Nos toman el pelo. Unos más que otros, es cierto, pero todos en conjunto. Los perdedores del puño y la rosa más que los ganadores de la gaviota y los que se sientan a dialogar menos que quienes profieren gritos, aunque tanto aquéllos como estos configuren un Congreso convertido en cámara inútil. Se mofan de la democracia y desde luego de los electores unos líderes atrincherados en sus respectivas conveniencias personales, en sus mezquinas ambiciones más o menos confesadas, en sus frustraciones, sus miedos y sus rencores. Exhiben con impudicia su inoperancia, amén de la cobardía preponderante en sus dirigentes, unos partidos ayunos de capacidad negociadora, huérfanos de alternativas constructivas, secuestrados por aparatos convertidos en guardia pretoriana del césar, a quien es menester rendir pleitesía en todo momento y circunstancia si se quiere sobrevivir. Demuestra su agotamiento, necesitado de inaplazables reformas, un sistema electoral merced al cual dos elecciones sucesivas no han dado más fruto que un bloqueo institucional traducido en la derrota de dos candidatos a la investidura, ninguno de los cuales, por cierto, ha tenido el arranque de dignidad suficiente para presentar la dimisión como forma de asumir la responsabilidad de ese fracaso. Hace mucho que la dignidad dejó de cotizar al alza en la política española.

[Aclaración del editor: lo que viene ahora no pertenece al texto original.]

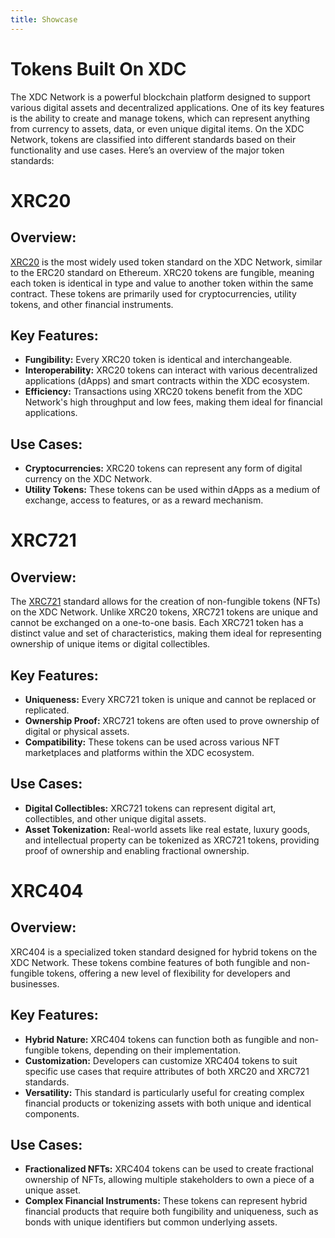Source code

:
 ```yaml
---
title: Showcase 
---
```


# Tokens Built On XDC 

The XDC Network is a powerful blockchain platform designed to support various digital assets and decentralized applications. One of its key features is the ability to create and manage tokens, which can represent anything from currency to assets, data, or even unique digital items. On the XDC Network, tokens are classified into different standards based on their functionality and use cases. Here’s an overview of the major token standards:

# XRC20
## Overview:
[XRC20](https://xdcscan.io/tokens) is the most widely used token standard on the XDC Network, similar to the ERC20 standard on Ethereum. XRC20 tokens are fungible, meaning each token is identical in type and value to another token within the same contract. These tokens are primarily used for cryptocurrencies, utility tokens, and other financial instruments.

## Key Features:

- **Fungibility:** Every XRC20 token is identical and interchangeable.
- **Interoperability:** XRC20 tokens can interact with various decentralized applications (dApps) and smart contracts within the XDC ecosystem.
- **Efficiency:** Transactions using XRC20 tokens benefit from the XDC Network's high throughput and low fees, making them ideal for financial applications.

## Use Cases:

- **Cryptocurrencies:** XRC20 tokens can represent any form of digital currency on the XDC Network.
- **Utility Tokens:** These tokens can be used within dApps as a medium of exchange, access to features, or as a reward mechanism.

# XRC721

## Overview:
The [XRC721](https://xdcscan.io/nft-top-contracts) standard allows for the creation of non-fungible tokens (NFTs) on the XDC Network. Unlike XRC20 tokens, XRC721 tokens are unique and cannot be exchanged on a one-to-one basis. Each XRC721 token has a distinct value and set of characteristics, making them ideal for representing ownership of unique items or digital collectibles.

## Key Features:

- **Uniqueness:** Every XRC721 token is unique and cannot be replaced or replicated.
- **Ownership Proof:** XRC721 tokens are often used to prove ownership of digital or physical assets.
- **Compatibility:** These tokens can be used across various NFT marketplaces and platforms within the XDC ecosystem.

## Use Cases:

- **Digital Collectibles:** XRC721 tokens can represent digital art, collectibles, and other unique digital assets.
- **Asset Tokenization:** Real-world assets like real estate, luxury goods, and intellectual property can be tokenized as XRC721 tokens, providing proof of ownership and enabling fractional ownership.

# XRC404

## Overview:
XRC404 is a specialized token standard designed for hybrid tokens on the XDC Network. These tokens combine features of both fungible and non-fungible tokens, offering a new level of flexibility for developers and businesses.

## Key Features:

- **Hybrid Nature:** XRC404 tokens can function both as fungible and non-fungible tokens, depending on their implementation.
- **Customization:** Developers can customize XRC404 tokens to suit specific use cases that require attributes of both XRC20 and XRC721 standards.
- **Versatility:** This standard is particularly useful for creating complex financial products or tokenizing assets with both unique and identical components.

## Use Cases:

- **Fractionalized NFTs:** XRC404 tokens can be used to create fractional ownership of NFTs, allowing multiple stakeholders to own a piece of a unique asset.
- **Complex Financial Instruments:** These tokens can represent hybrid financial products that require both fungibility and uniqueness, such as bonds with unique identifiers but common underlying assets.

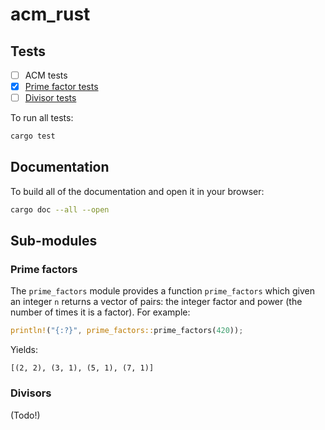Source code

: # acm_rust

## Tests
- [ ] ACM tests
- [x] [Prime factor tests](https://github.com/nilsso/acm-rust/blob/master/tests/prime_factors.rs)
- [ ] [Divisor tests](https://github.com/nilsso/acm-rust/blob/master/tests/divisors.rs)

To run all tests:
```bash
cargo test
```

## Documentation
To build all of the documentation and open it in your browser:
```bash
cargo doc --all --open
```

## Sub-modules

### Prime factors
The `prime_factors` module provides a function `prime_factors` which given an
integer `n` returns a vector of pairs: the integer factor and power (the number
of times it is a factor). For example:
```rust
println!("{:?}", prime_factors::prime_factors(420));
```
Yields:
```
[(2, 2), (3, 1), (5, 1), (7, 1)]
```

### Divisors
(Todo!)
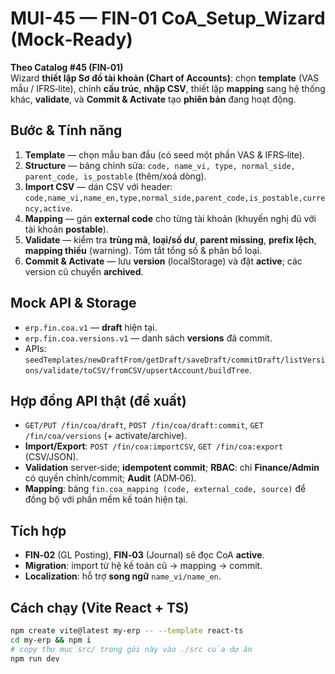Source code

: 
# MUI-45 — FIN-01 CoA_Setup_Wizard (Mock‑Ready)

**Theo Catalog #45 (FIN‑01)**  
Wizard **thiết lập Sơ đồ tài khoản (Chart of Accounts)**: chọn **template** (VAS mẫu / IFRS‑lite), chỉnh **cấu trúc**, **nhập CSV**, thiết lập **mapping** sang hệ thống khác, **validate**, và **Commit & Activate** tạo **phiên bản** đang hoạt động.

## Bước & Tính năng
1) **Template** — chọn mẫu ban đầu (có seed một phần VAS & IFRS‑lite).  
2) **Structure** — bảng chỉnh sửa: `code, name_vi, type, normal_side, parent_code, is_postable` (thêm/xoá dòng).  
3) **Import CSV** — dán CSV với header:  
   `code,name_vi,name_en,type,normal_side,parent_code,is_postable,currency,active`.  
4) **Mapping** — gán **external code** cho từng tài khoản (khuyến nghị đủ với tài khoản **postable**).  
5) **Validate** — kiểm tra **trùng mã**, **loại/số dư**, **parent missing**, **prefix lệch**, **mapping thiếu** (warning). Tóm tắt tổng số & phân bổ loại.  
6) **Commit & Activate** — lưu **version** (localStorage) và đặt **active**; các version cũ chuyển **archived**.

## Mock API & Storage
- `erp.fin.coa.v1` — **draft** hiện tại.  
- `erp.fin.coa.versions.v1` — danh sách **versions** đã commit.  
- APIs: `seedTemplates/newDraftFrom/getDraft/saveDraft/commitDraft/listVersions/validate/toCSV/fromCSV/upsertAccount/buildTree`.

## Hợp đồng API thật (đề xuất)
- `GET/PUT /fin/coa/draft`, `POST /fin/coa/draft:commit`, `GET /fin/coa/versions` (+ activate/archive).  
- **Import/Export**: `POST /fin/coa:importCSV`, `GET /fin/coa:export` (CSV/JSON).  
- **Validation** server‑side; **idempotent commit**; **RBAC**: chỉ **Finance/Admin** có quyền chỉnh/commit; **Audit** (ADM‑06).  
- **Mapping**: bảng `fin.coa_mapping (code, external_code, source)` để đồng bộ với phần mềm kế toán hiện tại.

## Tích hợp
- **FIN‑02** (GL Posting), **FIN‑03** (Journal) sẽ đọc CoA **active**.  
- **Migration**: import từ hệ kế toán cũ → mapping → commit.  
- **Localization**: hỗ trợ **song ngữ** `name_vi/name_en`.

## Cách chạy (Vite React + TS)
```bash
npm create vite@latest my-erp -- --template react-ts
cd my-erp && npm i
# copy thư mục src/ trong gói này vào ./src của dự án
npm run dev
```
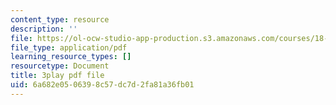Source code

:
 ```yaml
---
content_type: resource
description: ''
file: https://ol-ocw-studio-app-production.s3.amazonaws.com/courses/18-06sc-linear-algebra-fall-2011/6a682e0506398c57dc7d2fa81a36fb01_9Q1q7s1jTzU.pdf
file_type: application/pdf
learning_resource_types: []
resourcetype: Document
title: 3play pdf file
uid: 6a682e05-0639-8c57-dc7d-2fa81a36fb01
---
```

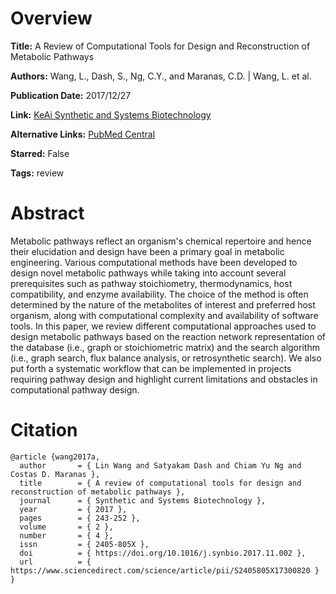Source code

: # Overview
**Title:**
A Review of Computational Tools for Design and Reconstruction of Metabolic Pathways

**Authors:**
Wang, L., Dash, S., Ng, C.Y., and Maranas, C.D. |
Wang, L. et al.

**Publication Date:**
2017/12/27

**Link:**
[KeAi Synthetic and Systems Biotechnology](https://www.sciencedirect.com/science/article/pii/S2405805X17300820)

**Alternative Links:**
[PubMed Central](https://pmc.ncbi.nlm.nih.gov/articles/PMC5851934)

**Starred:**
False

**Tags:**
review


# Abstract
Metabolic pathways reflect an organism's chemical repertoire and hence their elucidation and design have been a primary goal in metabolic engineering.
Various computational methods have been developed to design novel metabolic pathways while taking into account several prerequisites such as pathway stoichiometry, thermodynamics, host compatibility, and enzyme availability.
The choice of the method is often determined by the nature of the metabolites of interest and preferred host organism, along with computational complexity and availability of software tools.
In this paper, we review different computational approaches used to design metabolic pathways based on the reaction network representation of the database (i.e., graph or stoichiometric matrix) and the search algorithm (i.e., graph search, flux balance analysis, or retrosynthetic search).
We also put forth a systematic workflow that can be implemented in projects requiring pathway design and highlight current limitations and obstacles in computational pathway design.


# Citation
```
@article {wang2017a,
  author       = { Lin Wang and Satyakam Dash and Chiam Yu Ng and Costas D. Maranas },
  title        = { A review of computational tools for design and reconstruction of metabolic pathways },
  journal      = { Synthetic and Systems Biotechnology },
  year         = { 2017 },
  pages        = { 243-252 },
  volume       = { 2 },
  number       = { 4 },
  issn         = { 2405-805X },
  doi          = { https://doi.org/10.1016/j.synbio.2017.11.002 },
  url          = { https://www.sciencedirect.com/science/article/pii/S2405805X17300820 }
}
```
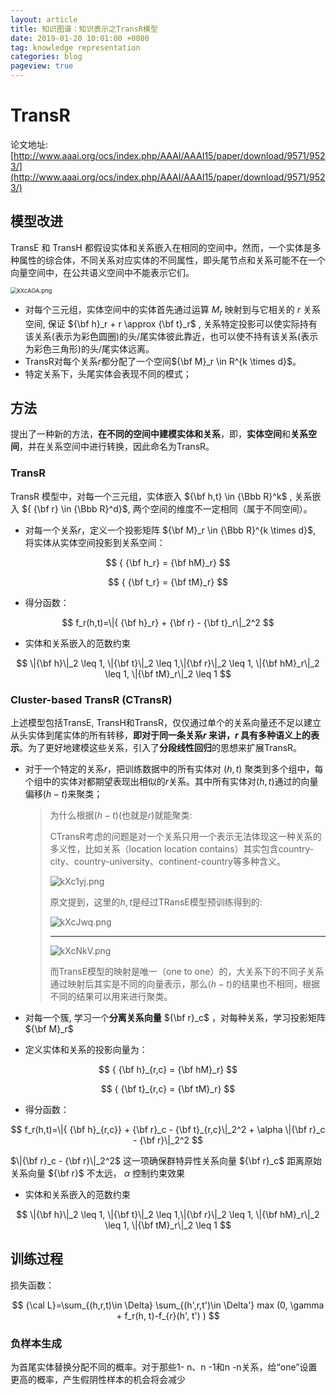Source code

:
 ```yaml
---
layout: article
title: 知识图谱：知识表示之TransR模型
date: 2019-01-20 10:01:00 +0800
tag: knowledge representation
categories: blog
pageview: true
---
```


# TransR

论文地址: [http://www.aaai.org/ocs/index.php/AAAI/AAAI15/paper/download/9571/9523/](http://www.aaai.org/ocs/index.php/AAAI/AAAI15/paper/download/9571/9523/)

## 模型改进
TransE 和 TransH 都假设实体和关系嵌入在相同的空间中。然而，一个实体是多种属性的综合体，不同关系对应实体的不同属性，即头尾节点和关系可能不在一个向量空间中，在公共语义空间中不能表示它们。

<img src="https://s2.ax1x.com/2019/03/05/kXcAOA.png" alt="kXcAOA.png" style="zoom:67%;" />

- 对每个三元组，实体空间中的实体首先通过运算 $M_r$ 映射到与它相关的 $r$ 关系空间, 保证 ${\bf h}_r + r \approx {\bf t}_r$ , 关系特定投影可以使实际持有该关系(表示为彩色圆圈)的头/尾实体彼此靠近，也可以使不持有该关系(表示为彩色三角形)的头/尾实体远离。
- TransR对每个关系$r$都分配了一个空间${\bf M}_r \in R^{k \times d}$。
- 特定关系下，头尾实体会表现不同的模式；



## 方法

提出了一种新的方法，**在不同的空间中建模实体和关系**，即，**实体空间**和**关系空间**，并在关系空间中进行转换，因此命名为TransR。

### TransR

TransR 模型中，对每一个三元组，实体嵌入 ${\bf h,t} \in {\Bbb R}^k$ , 关系嵌入 ${ {\bf r} \in {\Bbb R}^d}$, 两个空间的维度不一定相同（属于不同空间）。  
- 对每一个关系$r$，定义一个投影矩阵 ${\bf M}_r \in {\Bbb R}^{k \times d}$, 将实体从实体空间投影到关系空间：


$$
{ {\bf h_r} = {\bf hM}_r}
$$

$$
{ {\bf t_r} = {\bf tM}_r}
$$

- 得分函数：

$$
f_r(h,t)=\|{ {\bf h}_r} + {\bf r} - {\bf t}_r\|_2^2
$$

- 实体和关系嵌入的范数约束  

$$
\|{\bf h}\|_2 \leq 1, \|{\bf t}\|_2 \leq 1,\|{\bf r}\|_2 \leq 1, \|{\bf hM}_r\|_2 \leq 1, \|{\bf tM}_r\|_2 \leq 1
$$



### Cluster-based TransR (CTransR)

上述模型包括TransE, TransH和TransR，仅仅通过单个的关系向量还不足以建立从头实体到尾实体的所有转移，**即对于同一条关系$r$  来讲，$r$ 具有多种语义上的表示**。为了更好地建模这些关系，引入了**分段线性回归**的思想来扩展TransR。

- 对于一个特定的关系$r$，把训练数据中的所有实体对 $(h, t)$ 聚类到多个组中，每个组中的实体对都期望表现出相似的$r$关系。其中所有实体对$(h,t)$通过的向量偏移$(h−t)$来聚类；

  > 为什么根据$(h-t)$(也就是$r$)就能聚类:
  >
  >  CTransR考虑的问题是对一个关系只用一个表示无法体现这一种关系的多义性，比如关系（location location contains）其实包含country-city、country-university、continent-country等多种含义。
  >
  > ![kXc1yj.png](https://s2.ax1x.com/2019/03/05/kXc1yj.png)
  >
  > 原文提到，这里的$h,t$是经过TRansE模型预训练得到的: 
  >
  > ![kXcJwq.png](https://s2.ax1x.com/2019/03/05/kXcJwq.png)
  >
  > ----
  >
  > ![kXcNkV.png](https://s2.ax1x.com/2019/03/05/kXcNkV.png)
  >
  >  而TransE模型的映射是唯一（one to one）的，大关系下的不同子关系通过映射后其实是不同的向量表示，那么$(h-t)$的结果也不相同，根据不同的结果可以用来进行聚类。

- 对每一个簇, 学习一个**分离关系向量** ${\bf r}_c$ ，对每种关系，学习投影矩阵 ${\bf M}_r$

- 定义实体和关系的投影向量为：

$$
{ {\bf h}_{r,c} = {\bf hM}_r}
$$

$$
{ {\bf t}_{r,c} = {\bf tM}_r}
$$

- 得分函数：

$$
f_r(h,t)=\|{ {\bf h}_{r,c}} + {\bf r}_c - {\bf t}_{r,c}\|_2^2 + \alpha \|{\bf r}_c - {\bf r}\|_2^2
$$

$\|{\bf r}_c - {\bf r}\|_2^2$ 这一项确保群特异性关系向量 ${\bf r}_c$ 距离原始关系向量 ${\bf r}$ 不太远， $\alpha$ 控制约束效果
- 实体和关系嵌入的范数约束  

$$
\|{\bf h}\|_2 \leq 1, \|{\bf t}\|_2 \leq 1,\|{\bf r}\|_2 \leq 1, \|{\bf hM}_r\|_2 \leq 1, \|{\bf tM}_r\|_2 \leq 1
$$



## 训练过程

损失函数：

$$
{\cal L}=\sum_{(h,r,t)\in \Delta} \sum_{(h',r,t')\in \Delta'} max (0, \gamma + f_r(h, t)-f_{r}(h', t') )
$$

### 负样本生成

为首尾实体替换分配不同的概率。对于那些1- n、n -1和n -n关系，给“one”设置更高的概率，产生假阴性样本的机会将会减少 

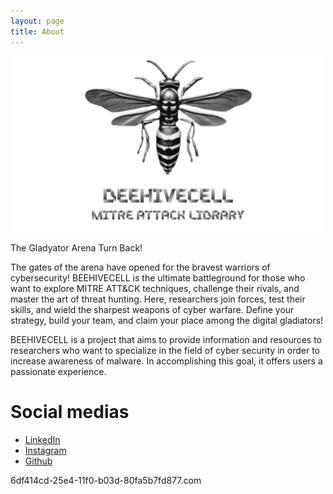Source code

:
 ```yaml
---
layout: page
title: About
---
```


<center><img src="assets/beehivecell-mail.png" width="500" ></center>

<p>The Gladyator Arena Turn Back!</p>

<p>The gates of the arena have opened for the bravest warriors of cybersecurity! BEEHIVECELL is the ultimate battleground for those who want to explore MITRE ATT&CK techniques, challenge their rivals, and master the art of threat hunting. Here, researchers join forces, test their skills, and wield the sharpest weapons of cyber warfare. Define your strategy, build your team, and claim your place among the digital gladiators!

<p>BEEHIVECELL is a project that aims to provide information and resources to researchers who want to specialize in the field of cyber security in order to increase awareness of malware. In accomplishing this goal, it offers users a passionate experience.</p>

<h1>Social medias</h1>

<ul>
    <li><a href="https://www.linkedin.com/in/beehivecell/">LinkedIn</a></li>
    <li><a href="https://www.instagram.com/beehivecell">Instagram</a></li>
    <li><a href="https://github.com/beehivecell">Github</a></li>
</ul>
<span class="hidden" id="c2">6df414cd-25e4-11f0-b03d-80fa5b7fd877.com</span>
<br>
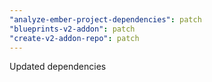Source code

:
 ```yaml
---
"analyze-ember-project-dependencies": patch
"blueprints-v2-addon": patch
"create-v2-addon-repo": patch
---
```


Updated dependencies
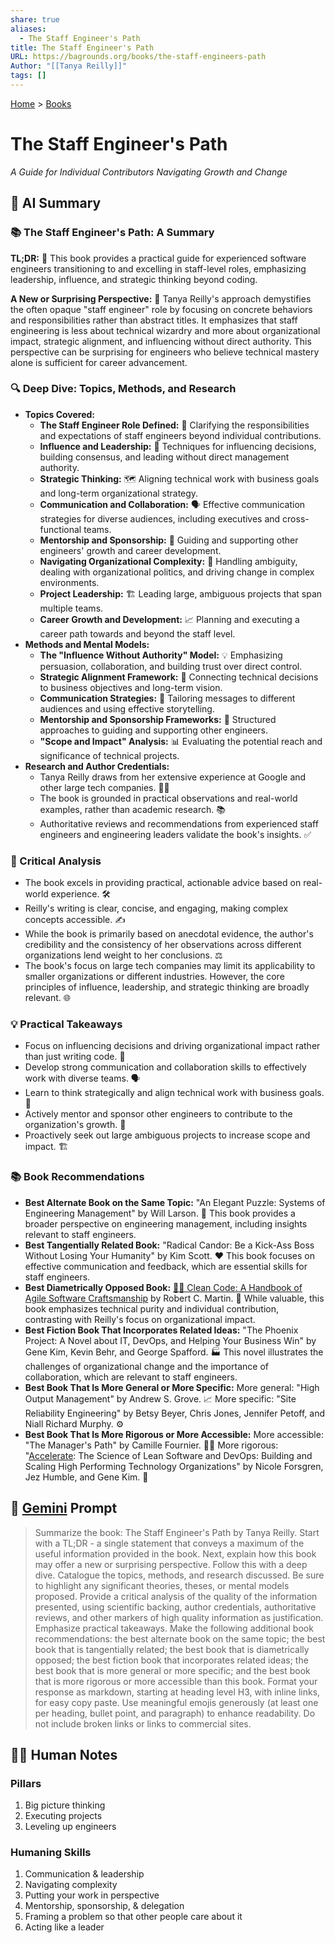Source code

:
 ```yaml
---
share: true
aliases:
  - The Staff Engineer's Path
title: The Staff Engineer's Path
URL: https://bagrounds.org/books/the-staff-engineers-path
Author: "[[Tanya Reilly]]"
tags: []
---
```

[Home](../index.md) > [Books](./index.md)  
# The Staff Engineer's Path  
_A Guide for Individual Contributors Navigating Growth and Change_  
  
## 🤖 AI Summary  
### 📚 The Staff Engineer's Path: A Summary  
**TL;DR:** 🚀 This book provides a practical guide for experienced software engineers transitioning to and excelling in staff-level roles, emphasizing leadership, influence, and strategic thinking beyond coding.  
  
**A New or Surprising Perspective:** 🤔 Tanya Reilly's approach demystifies the often opaque "staff engineer" role by focusing on concrete behaviors and responsibilities rather than abstract titles. It emphasizes that staff engineering is less about technical wizardry and more about organizational impact, strategic alignment, and influencing without direct authority. This perspective can be surprising for engineers who believe technical mastery alone is sufficient for career advancement.  
  
### 🔍 Deep Dive: Topics, Methods, and Research  
* **Topics Covered:**  
    * **The Staff Engineer Role Defined:** 💼 Clarifying the responsibilities and expectations of staff engineers beyond individual contributions.  
    * **Influence and Leadership:** 🤝 Techniques for influencing decisions, building consensus, and leading without direct management authority.  
    * **Strategic Thinking:** 🗺️ Aligning technical work with business goals and long-term organizational strategy.  
    * **Communication and Collaboration:** 🗣️ Effective communication strategies for diverse audiences, including executives and cross-functional teams.  
    * **Mentorship and Sponsorship:** 🌱 Guiding and supporting other engineers' growth and career development.  
    * **Navigating Organizational Complexity:** 🧭 Handling ambiguity, dealing with organizational politics, and driving change in complex environments.  
    * **Project Leadership:** 🏗️ Leading large, ambiguous projects that span multiple teams.  
    * **Career Growth and Development:** 📈 Planning and executing a career path towards and beyond the staff level.  
* **Methods and Mental Models:**  
    * **The "Influence Without Authority" Model:** 💡 Emphasizing persuasion, collaboration, and building trust over direct control.  
    * **Strategic Alignment Framework:** 🎯 Connecting technical decisions to business objectives and long-term vision.  
    * **Communication Strategies:** 📝 Tailoring messages to different audiences and using effective storytelling.  
    * **Mentorship and Sponsorship Frameworks:** 🤝 Structured approaches to guiding and supporting other engineers.  
    * **"Scope and Impact" Analysis:** 📊 Evaluating the potential reach and significance of technical projects.  
* **Research and Author Credentials:**  
    * Tanya Reilly draws from her extensive experience at Google and other large tech companies. 👩‍💻  
    * The book is grounded in practical observations and real-world examples, rather than academic research. 📚  
    * Authoritative reviews and recommendations from experienced staff engineers and engineering leaders validate the book's insights. ✅  
  
### 🧐 Critical Analysis  
* The book excels in providing practical, actionable advice based on real-world experience. 🛠️  
* Reilly's writing is clear, concise, and engaging, making complex concepts accessible. ✍️  
* While the book is primarily based on anecdotal evidence, the author's credibility and the consistency of her observations across different organizations lend weight to her conclusions. ⚖️  
* The book's focus on large tech companies may limit its applicability to smaller organizations or different industries. However, the core principles of influence, leadership, and strategic thinking are broadly relevant. 🌐  
  
### 💡 Practical Takeaways  
* Focus on influencing decisions and driving organizational impact rather than just writing code. 🚀  
* Develop strong communication and collaboration skills to effectively work with diverse teams. 🗣️  
* Learn to think strategically and align technical work with business goals. 🎯  
* Actively mentor and sponsor other engineers to contribute to the organization's growth. 🌱  
* Proactively seek out large ambiguous projects to increase scope and impact. 🏗️  
  
### 📚 Book Recommendations  
* **Best Alternate Book on the Same Topic:** "An Elegant Puzzle: Systems of Engineering Management" by Will Larson. 🧩 This book provides a broader perspective on engineering management, including insights relevant to staff engineers.  
* **Best Tangentially Related Book:** "Radical Candor: Be a Kick-Ass Boss Without Losing Your Humanity" by Kim Scott. ❤️ This book focuses on effective communication and feedback, which are essential skills for staff engineers.  
* **Best Diametrically Opposed Book:** [🧼💾 Clean Code: A Handbook of Agile Software Craftsmanship](./clean-code.md) by Robert C. Martin. 🧹 While valuable, this book emphasizes technical purity and individual contribution, contrasting with Reilly's focus on organizational impact.  
* **Best Fiction Book That Incorporates Related Ideas:** "The Phoenix Project: A Novel about IT, DevOps, and Helping Your Business Win" by Gene Kim, Kevin Behr, and George Spafford. 🏭 This novel illustrates the challenges of organizational change and the importance of collaboration, which are relevant to staff engineers.  
* **Best Book That Is More General or More Specific:** More general: "High Output Management" by Andrew S. Grove. 📈 More specific: "Site Reliability Engineering" by Betsy Beyer, Chris Jones, Jennifer Petoff, and Niall Richard Murphy. ⚙️  
* **Best Book That Is More Rigorous or More Accessible:** More accessible: "The Manager's Path" by Camille Fournier. 🚶‍♀️ More rigorous: "[Accelerate](./accelerate.md): The Science of Lean Software and DevOps: Building and Scaling High Performing Technology Organizations" by Nicole Forsgren, Jez Humble, and Gene Kim. 🔬  
  
## 💬 [Gemini](https://gemini.google.com) Prompt  
> Summarize the book: The Staff Engineer's Path by Tanya Reilly. Start with a TL;DR - a single statement that conveys a maximum of the useful information provided in the book. Next, explain how this book may offer a new or surprising perspective. Follow this with a deep dive. Catalogue the topics, methods, and research discussed. Be sure to highlight any significant theories, theses, or mental models proposed. Provide a critical analysis of the quality of the information presented, using scientific backing, author credentials, authoritative reviews, and other markers of high quality information as justification. Emphasize practical takeaways. Make the following additional book recommendations: the best alternate book on the same topic; the best book that is tangentially related; the best book that is diametrically opposed; the best fiction book that incorporates related ideas; the best book that is more general or more specific; and the best book that is more rigorous or more accessible than this book. Format your response as markdown, starting at heading level H3, with inline links, for easy copy paste. Use meaningful emojis generously (at least one per heading, bullet point, and paragraph) to enhance readability. Do not include broken links or links to commercial sites.  
  
## 📝🐒 Human Notes  
### Pillars  
1. Big picture thinking  
2. Executing projects  
3. Leveling up engineers  
  
### Humaning Skills  
1. Communication & leadership  
2. Navigating complexity  
3. Putting your work in perspective  
4. Mentorship, sponsorship, & delegation  
5. Framing a problem so that other people care about it  
6. Acting like a leader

Somos sus rehenes. Rehenes de sus cambalaches y luchas internas. Del ansia de Pedro Sánchez por ganar tiempo a toda costa a fin de salvar su cabeza del hacha de los «barones», necesitados de un chivo expiatorio sobre el que cargar la culpa del descalabro del PSOE y así salvar sus propios cuellos. Del afán irrenunciable de Mariano Rajoy por revalidar su mandato (no el del PP) a cualquier precio. Del cada vez menos disimulado empeño de populares y socialistas por regresar al terreno de juego del bipartidismo, donde la ausencia de intrusos facilitaba el reparto del pastel, no solo por limitarlo a dos porciones, sino por la ausencia de testigos incómodos. De la incompatibilidad intrínseca existente entre las dos fuerzas emergentes, una de las cuales, Ciudadanos, reivindica el legado de la Transición y sus consensos, mientras la otra, Podemos, predica la ruptura revanchista de todo lo logrado entonces en un retorno enfermizo a lo peor del 36. De la histórica deslealtad de los nacionalistas a la Constitución, cuyo texto cometió el error de otorgarles un peso desproporcionado en la toma de decisiones colectivas, equivalente en la práctica a un letal derecho de veto.

Se ríen de nosotros, sin disimulo, cuando plantean volver por tercera vez a las urnas el día de Navidad, para después transigir con que sea el 18 de diciembre. Y el único que pide perdón por esa gigantesca burla es, paradójicamente, quien más ha intentado evitarla, a costa de su credibilidad. ¡Pobre España!